Local selection and adaptation
The A. viridiflora complex was already present in Asia by 1.19 Mya is evident from the age model of Fior et al. in accordance with molecular clock estimates of the flora of Altai (A. glandulosa ,A. sibirica , and A. viridiflora ) (Fior et al., 2013). It is clear that present lineages must have diverged much more recently through our demographic history simulations. The model indicates that a very young divergence time in the A. viridiflora complex: c. 239 Kya, c. 211 Kya, and c. 168 Kya (Figure 3B). Although these ages must be explained with caution, the most important climate transition occurred in the Middle Pleistocene, which might have resulted in lineage divergence by changing the suitable habitat of species. The role of Middle Pleistocene climate transitions in speciation processes has long been advised, such as the Ranunculus auricomus complex (Tomasello, Karbstein, Hodač, Paetzold, & Hörandl, 2020), Populus rotundifolia (J. L. Li et al., 2021) and Cerapanorpa brevicornis(Gao, Hua, Xing, & Hua, 2022). Here, we add to these “species on the speciation way” examples in the recent Middle Pleistocene speciation and indicate that the very high rates of speciation associated with Aquilegia adaptive radiation might be driven by the Middle Pleistocene climate transition. Based on our observation, the CN lineage representing A. hebeica and the NW lineage representing A. viridiflora , which have experienced heterogeneous environments and different environmental variables, exert differential selection pressure on the different lineages. We found that 83 genes related to environmental factors that may play a key role in the continuously adaptive process (Figure 4C). Some genes associated with the abscisic acid (ABA) signaling pathway (AIN1 (Dong et al., 2021) and AAO4 (Seo et al., 2004)) can regulate numerous ABA responses and may induce the abiotic stress responses for defense in different environments.

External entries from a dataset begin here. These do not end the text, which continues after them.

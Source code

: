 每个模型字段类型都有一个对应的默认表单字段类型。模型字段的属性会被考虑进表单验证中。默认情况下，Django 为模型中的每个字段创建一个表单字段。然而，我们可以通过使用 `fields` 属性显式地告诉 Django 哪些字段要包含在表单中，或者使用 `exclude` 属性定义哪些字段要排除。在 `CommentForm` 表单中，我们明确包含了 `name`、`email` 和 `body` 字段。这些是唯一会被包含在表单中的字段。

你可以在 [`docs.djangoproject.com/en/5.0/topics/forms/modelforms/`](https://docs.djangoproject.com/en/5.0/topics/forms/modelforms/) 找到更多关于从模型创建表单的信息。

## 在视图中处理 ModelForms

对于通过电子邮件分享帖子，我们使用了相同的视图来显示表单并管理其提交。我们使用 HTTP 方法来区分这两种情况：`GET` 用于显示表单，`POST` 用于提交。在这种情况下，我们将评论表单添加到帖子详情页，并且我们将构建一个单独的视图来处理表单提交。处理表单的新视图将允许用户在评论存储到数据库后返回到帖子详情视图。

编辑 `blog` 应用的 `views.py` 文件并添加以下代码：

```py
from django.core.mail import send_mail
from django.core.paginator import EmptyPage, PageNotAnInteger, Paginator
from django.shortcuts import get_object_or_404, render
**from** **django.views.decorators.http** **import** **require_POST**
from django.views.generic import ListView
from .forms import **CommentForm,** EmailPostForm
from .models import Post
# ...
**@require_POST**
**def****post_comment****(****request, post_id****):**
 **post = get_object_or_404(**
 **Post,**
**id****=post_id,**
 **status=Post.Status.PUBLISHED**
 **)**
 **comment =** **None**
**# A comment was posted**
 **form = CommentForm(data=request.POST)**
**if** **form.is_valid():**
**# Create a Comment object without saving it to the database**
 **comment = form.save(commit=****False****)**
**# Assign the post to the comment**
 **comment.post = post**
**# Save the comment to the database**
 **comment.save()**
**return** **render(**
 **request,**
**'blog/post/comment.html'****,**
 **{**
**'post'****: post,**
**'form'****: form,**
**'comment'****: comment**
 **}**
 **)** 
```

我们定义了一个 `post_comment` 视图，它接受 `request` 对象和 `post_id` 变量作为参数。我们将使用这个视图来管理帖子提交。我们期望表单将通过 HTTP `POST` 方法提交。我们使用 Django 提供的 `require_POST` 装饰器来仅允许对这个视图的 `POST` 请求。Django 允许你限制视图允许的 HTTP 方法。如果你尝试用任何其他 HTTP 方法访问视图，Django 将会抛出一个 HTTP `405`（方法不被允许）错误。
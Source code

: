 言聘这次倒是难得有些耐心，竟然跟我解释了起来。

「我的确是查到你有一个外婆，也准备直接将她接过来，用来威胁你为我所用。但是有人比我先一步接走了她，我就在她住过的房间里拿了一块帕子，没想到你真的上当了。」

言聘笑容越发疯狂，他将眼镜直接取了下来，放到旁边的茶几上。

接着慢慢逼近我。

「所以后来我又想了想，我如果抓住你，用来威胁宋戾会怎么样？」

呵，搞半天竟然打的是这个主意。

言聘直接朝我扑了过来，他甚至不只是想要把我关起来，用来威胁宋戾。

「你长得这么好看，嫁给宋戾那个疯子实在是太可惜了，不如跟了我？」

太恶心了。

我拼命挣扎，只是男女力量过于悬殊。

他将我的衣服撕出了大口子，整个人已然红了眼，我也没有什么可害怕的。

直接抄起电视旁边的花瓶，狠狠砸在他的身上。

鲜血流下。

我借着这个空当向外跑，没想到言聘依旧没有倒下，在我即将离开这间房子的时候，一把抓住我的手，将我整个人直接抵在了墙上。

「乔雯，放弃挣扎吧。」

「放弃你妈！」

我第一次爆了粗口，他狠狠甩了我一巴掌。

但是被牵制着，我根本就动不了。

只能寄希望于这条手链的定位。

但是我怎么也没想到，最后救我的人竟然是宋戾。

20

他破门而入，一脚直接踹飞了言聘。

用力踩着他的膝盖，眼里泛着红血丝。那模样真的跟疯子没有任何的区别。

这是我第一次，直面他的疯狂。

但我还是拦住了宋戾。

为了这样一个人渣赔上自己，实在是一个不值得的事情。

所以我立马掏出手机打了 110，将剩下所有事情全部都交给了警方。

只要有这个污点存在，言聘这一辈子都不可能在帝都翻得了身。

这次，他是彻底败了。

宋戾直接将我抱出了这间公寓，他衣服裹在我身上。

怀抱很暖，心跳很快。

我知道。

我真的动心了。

Apart from the genetic divergence revealed by phylogenetic and population structure analyses, clear differentiation in phenotypic traits was also exhibited based on common garden data (Figure 1). Divergence in corolla diameter, petal length, spur length, pistil length, inflorescence number and leaf area was probably driven by selection. Among these traits, floral characteristic differentiation might act as a prezygotic isolation mechanism between the four lineages. Additionally, we found 487 genes under positive selection and exhibiting high divergence between lineages (Figure 4A). These genes were significantly enriched on ABC-2 type transport family protein, a gene family involved in a wide range of metabolism in plants and playing import roles in seed germination, stomatal movement, lateral root development and responses to various environmental stresses (Liu, Li, & Liu, 2013; Matsuda et al., 2012; X. D. Zhang, Zhao, & Yang, 2018). Among these selected genes, KNU (Bollier et al., 2018) andCKX5 (Bartrina et al., 2011) are involved in the regulation of flower morphology and development, of which a major difference exists between the CN and NW lineages. Similarly, GRF2 (Beltramino et al., 2018) and PHT4;2 (Irigoyen et al., 2011) initiate fixation in those lineages due to their relation to leaf development and morphology. NRPD1B is related to panicle branches (L. Xu et al., 2020), and high allelic divergence and fixation of this gene in CN lineages may contribute to producing more inflorescence relative to NW lineages. Moreover, several genes (e.g., PAD2 (Parisy et al., 2007), DRB3 (Mehdi et al., 2022) and EDM2 (Eulgem et al., 2007)) are involved in disease resistance in response to biotic stresses. Plants can adjust growth and defense based on different environments to survive and reproduce in the natural world, which might contribute to lineage divergence (He, Webster, & He, 2022). Therefore, our study illuminated that geographic isolation and local selection drove the lineage divergence of the A. viridiflora complex and created geographic distributions of phenotypic variations. Further work is needed to acquire more accurate functions of genes in the whole genome under the selective pressure and clarify potential adaptation patterns.